In 12 days Western Australia’s hard border, which has been in place since early April, will transition to a “controlled border”: people can come and go from low-risk states — Tasmania, Queensland, South Australia and the Northern Territory — without having to quarantine.
This is a welcome reprieve for West Australians who have found ourselves more isolated than ever for the past six months. The hard border, for all its hurt and heartbreak, worked, and we’re almost free of it.
The policy’s success has been somewhat of an embarrassment for the prime minister and a strange intersection of pride and contention for West Australians who are in large part defined by our isolation.
The ever-present sense of disconnect between WA and the rest of Australia was heightened to a state of uncanny dissonance by its approach to COVID-19, and the federal government and national media’s interpretation of it.
As life settled into the new normal in June, West Australians found themselves living within a very different Australia from the one choking our newsfeeds.
The east coast press worked itself into a state of hysteria these past months, reaching new peaks of insularity. This, as in the past, has precluded WA (among others) from being interwoven with the dominant media’s narrative thread around COVID.

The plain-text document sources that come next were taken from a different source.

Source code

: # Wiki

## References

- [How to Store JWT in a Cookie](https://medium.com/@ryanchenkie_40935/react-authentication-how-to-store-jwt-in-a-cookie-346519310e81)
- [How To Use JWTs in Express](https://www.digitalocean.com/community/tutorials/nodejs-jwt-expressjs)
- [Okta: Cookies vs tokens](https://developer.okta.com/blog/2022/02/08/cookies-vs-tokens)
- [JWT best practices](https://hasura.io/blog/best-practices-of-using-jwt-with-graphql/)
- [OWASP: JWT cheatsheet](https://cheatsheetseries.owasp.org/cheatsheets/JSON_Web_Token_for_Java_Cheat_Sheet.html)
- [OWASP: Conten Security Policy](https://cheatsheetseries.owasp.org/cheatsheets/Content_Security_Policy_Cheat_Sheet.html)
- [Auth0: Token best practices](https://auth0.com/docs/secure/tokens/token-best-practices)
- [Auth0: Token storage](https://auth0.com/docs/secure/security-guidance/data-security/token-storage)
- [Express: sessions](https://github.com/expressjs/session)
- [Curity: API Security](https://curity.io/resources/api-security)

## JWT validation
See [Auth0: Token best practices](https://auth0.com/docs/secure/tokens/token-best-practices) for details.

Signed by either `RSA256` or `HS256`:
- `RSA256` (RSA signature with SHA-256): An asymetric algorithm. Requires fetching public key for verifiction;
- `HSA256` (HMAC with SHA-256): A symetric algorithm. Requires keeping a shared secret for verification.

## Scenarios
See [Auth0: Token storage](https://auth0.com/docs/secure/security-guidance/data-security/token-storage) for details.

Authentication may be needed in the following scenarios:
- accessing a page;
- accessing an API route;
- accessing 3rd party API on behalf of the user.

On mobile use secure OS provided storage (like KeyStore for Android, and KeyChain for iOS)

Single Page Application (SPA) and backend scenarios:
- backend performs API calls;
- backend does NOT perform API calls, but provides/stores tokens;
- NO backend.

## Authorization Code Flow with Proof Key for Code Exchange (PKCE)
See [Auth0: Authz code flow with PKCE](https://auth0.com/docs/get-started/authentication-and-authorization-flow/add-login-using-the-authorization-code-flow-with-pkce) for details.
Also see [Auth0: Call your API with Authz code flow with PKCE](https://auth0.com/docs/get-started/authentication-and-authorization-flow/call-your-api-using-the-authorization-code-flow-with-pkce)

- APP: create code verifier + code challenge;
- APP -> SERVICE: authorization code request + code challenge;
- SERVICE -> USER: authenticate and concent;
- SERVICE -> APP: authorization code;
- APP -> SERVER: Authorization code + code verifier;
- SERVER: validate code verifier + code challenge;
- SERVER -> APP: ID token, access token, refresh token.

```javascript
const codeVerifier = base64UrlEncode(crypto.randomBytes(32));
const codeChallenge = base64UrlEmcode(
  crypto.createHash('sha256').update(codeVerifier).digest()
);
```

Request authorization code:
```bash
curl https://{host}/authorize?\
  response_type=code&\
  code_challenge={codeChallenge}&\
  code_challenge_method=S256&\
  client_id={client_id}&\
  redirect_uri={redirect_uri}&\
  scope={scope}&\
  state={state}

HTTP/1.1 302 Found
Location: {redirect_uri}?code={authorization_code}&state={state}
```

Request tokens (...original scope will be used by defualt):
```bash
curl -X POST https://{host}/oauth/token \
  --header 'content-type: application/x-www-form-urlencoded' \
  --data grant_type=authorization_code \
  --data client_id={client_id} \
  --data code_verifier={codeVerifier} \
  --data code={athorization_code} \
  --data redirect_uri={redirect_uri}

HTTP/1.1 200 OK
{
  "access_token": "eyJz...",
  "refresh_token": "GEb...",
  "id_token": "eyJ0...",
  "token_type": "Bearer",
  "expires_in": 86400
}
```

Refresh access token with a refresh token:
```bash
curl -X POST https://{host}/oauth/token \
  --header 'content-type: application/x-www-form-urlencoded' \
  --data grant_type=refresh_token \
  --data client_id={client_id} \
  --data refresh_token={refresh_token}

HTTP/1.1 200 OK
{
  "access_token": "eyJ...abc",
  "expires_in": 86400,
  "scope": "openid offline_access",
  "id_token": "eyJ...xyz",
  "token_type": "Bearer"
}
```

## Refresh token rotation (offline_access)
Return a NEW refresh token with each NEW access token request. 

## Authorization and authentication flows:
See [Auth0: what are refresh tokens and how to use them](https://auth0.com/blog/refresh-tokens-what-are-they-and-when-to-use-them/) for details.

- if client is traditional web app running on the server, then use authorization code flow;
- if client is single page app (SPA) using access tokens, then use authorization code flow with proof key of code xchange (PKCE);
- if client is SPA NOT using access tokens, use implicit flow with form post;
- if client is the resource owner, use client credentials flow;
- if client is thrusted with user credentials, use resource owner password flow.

The detached gaze of the Murdoch empire saw little to no coverage of the efficacy of Premier Mark McGowan’s hard border lockdown. The barbs and momentum of the culture warrior columnists were undone by the tyranny of distance and their weak presence in WA.

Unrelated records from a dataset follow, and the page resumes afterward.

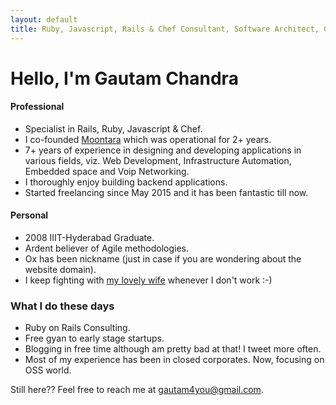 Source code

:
 ```yaml
---
layout: default
title: Ruby, Javascript, Rails & Chef Consultant, Software Architect, Co-Founder of a failed startup!
---
```


# Hello, I'm Gautam Chandra

#### Professional
* Specialist in Rails, Ruby, Javascript & Chef.
* I co-founded [Moontara](https://www.linkedin.com/company/moontara-technovations-pvt-ltd) which was operational for 2+ years.
* 7+ years of experience in designing and developing applications in various fields, viz. Web Development, Infrastructure Automation, Embedded space and Voip Networking.
* I thoroughly enjoy building backend applications.
* Started freelancing since May 2015 and it has been fantastic till now.


#### Personal
* 2008 IIIT-Hyderabad Graduate.
* Ardent believer of Agile methodologies.
* Ox has been nickname (just in case if you are wondering about the website domain).
* I keep fighting with [my lovely wife](https://twitter.com/dhunnapotha/status/663250116246044672) whenever I don't work :-)


### What I do these days
* Ruby on Rails Consulting.
* Free gyan to early stage startups.
* Blogging in free time although am pretty bad at that! I tweet more often.
* Most of my experience has been in closed corporates. Now, focusing on OSS world.

Still here?? Feel free to reach me at [gautam4you@gmail.com](mailto:gautam4you@gmail.com).

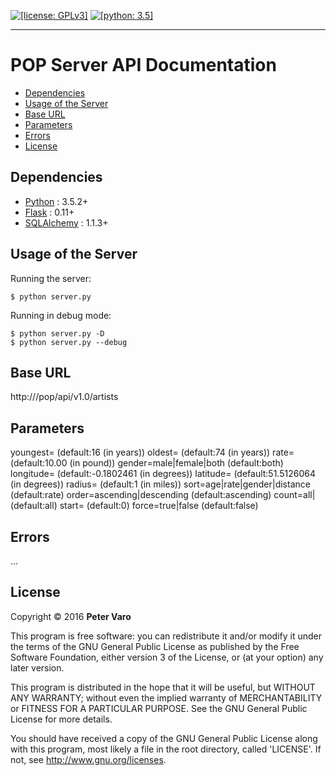 [![[license: GPLv3]][1]][2]
[![[python: 3.5]][3]][4]

- - -

POP Server API Documentation
============================

- [Dependencies](#dependencies)
- [Usage of the Server](#usage-of-the-server)
- [Base URL](#base-url)
- [Parameters](#parameters)
- [Errors](#errors)
- [License](#license)



Dependencies
------------

- [Python](http://python.org) : 3.5.2+
- [Flask](http://flask.pocoo.org) : 0.11+
- [SQLAlchemy](http://www.sqlalchemy.org/) : 1.1.3+


Usage of the Server
-------------------

Running the server:

```
$ python server.py
```

Running in debug mode:

```
$ python server.py -D
$ python server.py --debug
```



Base URL
--------

http://<host>/pop/api/v1.0/artists



Parameters
----------

youngest=<int> (default:16 (in years))
oldest=<int> (default:74 (in years))
rate=<float> (default:10.00 (in pound))
gender=male|female|both (default:both)
longitude=<float> (default:-0.1802461 (in degrees))
latitude=<float> (default:51.5126064 (in degrees))
radius=<float> (default:1 (in miles))
sort=age|rate|gender|distance (default:rate)
order=ascending|descending (default:ascending)
count=all|<int> (default:all)
start=<int> (default:0)
force=true|false (default:false)



Errors
------

...



License
-------

Copyright &copy; 2016 **Peter Varo**

This program is free software: you can redistribute it and/or modify it under
the terms of the GNU General Public License as published by the Free Software
Foundation, either version 3 of the License, or (at your option) any later
version.

This program is distributed in the hope that it will be useful, but WITHOUT ANY
WARRANTY; without even the implied warranty of MERCHANTABILITY or FITNESS FOR A
PARTICULAR PURPOSE. See the GNU General Public License for more details.

You should have received a copy of the GNU General Public License along with
this program, most likely a file in the root directory, called 'LICENSE'.
If not, see <http://www.gnu.org/licenses>.



<!-- -->

[1]: https://img.shields.io/badge/license-GNU_General_Public_License_v3.0-blue.svg
[2]: http://www.gnu.org/licenses/gpl.html
[3]: https://img.shields.io/badge/python-3.5-lightgrey.svg
[4]: https://docs.python.org/3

Their attempt to treat McGowan with the same spin they applied to “Dictator Dan” fell flat as West Australian parochialism flipped the narrative on its head. Instead they turned McGowan into a small-town folk hero of sorts, a bespectacled Gary Cooper sheriff, a hard image to unstick in a state with a cowboy complex.
Of course, Kerry Stokes holds more sway than Murdoch in WA, but WA’s sole statewide paper, The West Australian, has bent its politics to match McGowan’s growing popularity.
It dodged the stickiness of deifying McGowan by magnifying the state’s “enemies” to the level of cartoon villainy. Clive Palmer became a grotesque caricature of a Captain Planet baddie, and Scott Morrison and his cohort became the high-handed suits, condescending to the punter, and indifferent to their opinion.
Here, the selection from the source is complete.